Son but est d'aboutir à des propositions concrètes avec quatre objectifs : améliorer la définition des besoins professionnels, renforcer la co-conception des formations entre acteurs de l'enseignement supérieur et entreprises, apporter des réponses dans l'accompagnement des salariés tout au long de leur carrière dans un secteur aux évolutions technologiques rapides, et enfin, féminiser la profession.
L'enseignement supérieur en formation étudiante et continue s'est ainsi résolument engagé à adapter son offre de formation à tous les métiers du numérique, au service de l'emploi et de la compétitivité de notre pays.
M. le président. La parole est à Mme Nicole Ameline.
Mme Nicole Ameline. Merci, monsieur le ministre délégué. Nous faisons le même constat, mais nous avons besoin dans ce domaine, comme en d'autres, d'actes concrets avec des objectifs de résultats, compte tenu de l'urgence.
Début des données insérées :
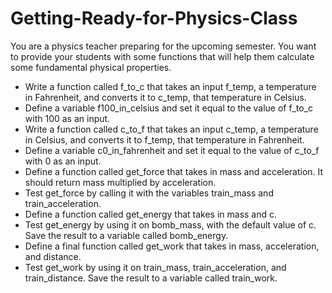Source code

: # Getting-Ready-for-Physics-Class

You are a physics teacher preparing for the upcoming semester. You want to provide your students with some functions that will help them calculate some fundamental physical properties.

- Write a function called f_to_c that takes an input f_temp, a temperature in Fahrenheit, and converts it to c_temp, that temperature in Celsius.
- Define a variable f100_in_celsius and set it equal to the value of f_to_c with 100 as an input.
- Write a function called c_to_f that takes an input c_temp, a temperature in Celsius, and converts it to f_temp, that temperature in Fahrenheit.
- Define a variable c0_in_fahrenheit and set it equal to the value of c_to_f with 0 as an input.
- Define a function called get_force that takes in mass and acceleration. It should return mass multiplied by acceleration.
- Test get_force by calling it with the variables train_mass and train_acceleration.
- Define a function called get_energy that takes in mass and c.
- Test get_energy by using it on bomb_mass, with the default value of c. Save the result to a variable called bomb_energy.
- Define a final function called get_work that takes in mass, acceleration, and distance.
- Test get_work by using it on train_mass, train_acceleration, and train_distance. Save the result to a variable called train_work.
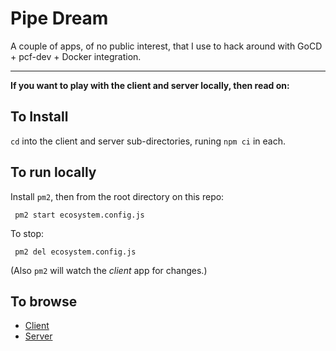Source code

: # Pipe Dream

A couple of apps, of no public interest, that I use to hack around with GoCD + pcf-dev + Docker integration.

----

**If you want to play with the client and server locally, then read on:**

## To Install

`cd` into the client and server sub-directories, runing `npm ci` in each.

## To run locally

Install `pm2`, then from the root directory on this repo:

` pm2 start ecosystem.config.js`

To stop:

` pm2 del ecosystem.config.js`

(Also `pm2` will watch the *client* app for changes.)

## To browse

- [Client](http://localhost:5400/)
- [Server](http://localhost:5401/)
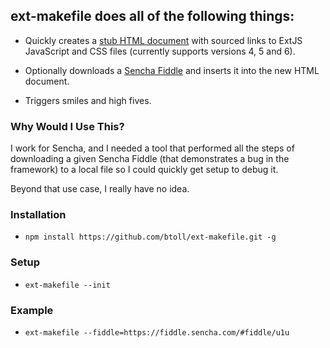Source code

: ## ext-makefile does all of the following things:

+ Quickly creates a [stub HTML document][stub] with sourced links to ExtJS JavaScript and CSS files (currently supports versions 4, 5 and 6).

+ Optionally downloads a [Sencha Fiddle][fiddle] and inserts it into the new HTML document.

+ Triggers smiles and high fives.

### Why Would I Use This?
I work for Sencha, and I needed a tool that performed all the steps of downloading a given Sencha Fiddle (that demonstrates a bug in the framework) to a local file so I could quickly get setup to debug it.

Beyond that use case, I really have no idea.

### Installation

+ `npm install https://github.com/btoll/ext-makefile.git -g`

### Setup

+ `ext-makefile --init`

### Example

+ `ext-makefile --fiddle=https://fiddle.sencha.com/#fiddle/u1u`

[stub]: resources/screenshots/stub.png
[fiddle]: https://fiddle.sencha.com/#home

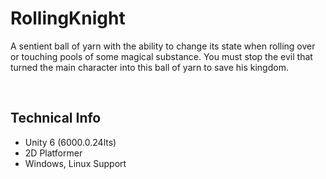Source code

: # RollingKnight

A sentient ball of yarn with the ability to change its state when rolling over or touching pools of some magical substance. You must stop the evil that turned the main character into this ball of yarn to save his kingdom.

<br />

## Technical Info
* Unity 6 (6000.0.24lts)
* 2D Platformer
* Windows, Linux Support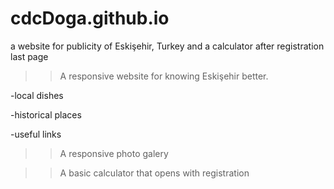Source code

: # cdcDoga.github.io
a website for publicity of Eskişehir, Turkey and a calculator after registration last page

>> A responsive website for knowing Eskişehir better.

-local dishes

-historical places

-useful links

>> A responsive photo galery

>> A basic calculator that opens with registration
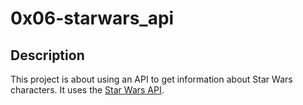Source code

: # 0x06-starwars_api

## Description
This project is about using an API to get information about Star Wars characters. It uses the [Star Wars API](https://swapi-api.hbtn.io/).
Je voudrais également appeler votre attention sur l'intérêt d'avoir des stratégies de territoire. Je suis prête à conduire une expérimentation pour qu'à l'échelle d'un territoire on trouve l'ensemble des formations, en intégrant aussi l'orientation professionnelle. Aujourd'hui, en effet, ces métiers nouveaux ne sont pas suffisamment promus au sein des établissements. Or, les métiers de codeur ou de programmateur sont des métiers d'avenir. J'insiste donc sur ce défi français et sur l'importance de se montrer extrêmement réactif.